Psychologists On Why You Procrastinate - And How to Stop | Time

https://time.com/5322514/stop-procrastinating-tips/

time.com

8

Key Ideas

Procrastination

Procrastination is not just avoiding or delaying a task.

It also has to include an aspect that’s counterproductive, irrational or unnecessary.

Procrastination triggers

  • People procrastinate because of a lack of value [associated with the task]
  • because they expect that they’re not going to achieve the value they’re trying to achieve; 
  • because the value is too far from you in terms of time
  • or because you’re very impulsive as a person.

If timing is the issue

Many people are inherently more productive at certain times of the day. 

Work around these natural productivity ebbs and flows when you schedule your days. 

If you get overwhelmed

Many people procrastinate because they’re anxious about the outcome of a project, don’t think they can complete it well or fear failure.

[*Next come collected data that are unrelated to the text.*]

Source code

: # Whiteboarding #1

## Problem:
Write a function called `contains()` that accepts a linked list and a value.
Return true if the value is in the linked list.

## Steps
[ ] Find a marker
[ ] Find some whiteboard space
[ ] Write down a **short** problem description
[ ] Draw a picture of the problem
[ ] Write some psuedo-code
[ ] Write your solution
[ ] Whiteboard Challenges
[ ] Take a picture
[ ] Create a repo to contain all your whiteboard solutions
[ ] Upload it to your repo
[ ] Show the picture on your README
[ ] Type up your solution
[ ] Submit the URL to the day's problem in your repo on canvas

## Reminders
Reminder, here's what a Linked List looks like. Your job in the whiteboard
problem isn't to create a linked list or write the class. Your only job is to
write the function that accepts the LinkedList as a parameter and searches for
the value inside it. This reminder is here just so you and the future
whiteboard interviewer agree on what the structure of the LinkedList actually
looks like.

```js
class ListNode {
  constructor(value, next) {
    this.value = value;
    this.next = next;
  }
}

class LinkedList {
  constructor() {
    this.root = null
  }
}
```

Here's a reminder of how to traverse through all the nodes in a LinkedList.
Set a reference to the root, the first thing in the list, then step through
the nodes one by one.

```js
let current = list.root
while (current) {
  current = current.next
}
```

If that’s the case, it may help to break it into smaller, manageable sub-tasks.

Struggling with delayed gratification

  • Break a long-term assignment into multiple smaller ones. 
  • Find ways to reward yourself along the way. 
  • Schedule your most frequent diversions — think checking social media or completing non-urgent chores and errands — for the gaps between these smaller chunks to get a quick hit of an enjoyable activity, 
  • Clarify why this task or commitment is important to you.

If you’re easily distracted

Optimize your environment.

  • Put your cell phone away, turn off notifications on your computer and don’t have 10 tabs open at the same time.
  • Minimize multitasking. That “never-ending stream of tasks” may make it feel like you’re never actually completing anything, which deprives you of the satisfaction of being done. 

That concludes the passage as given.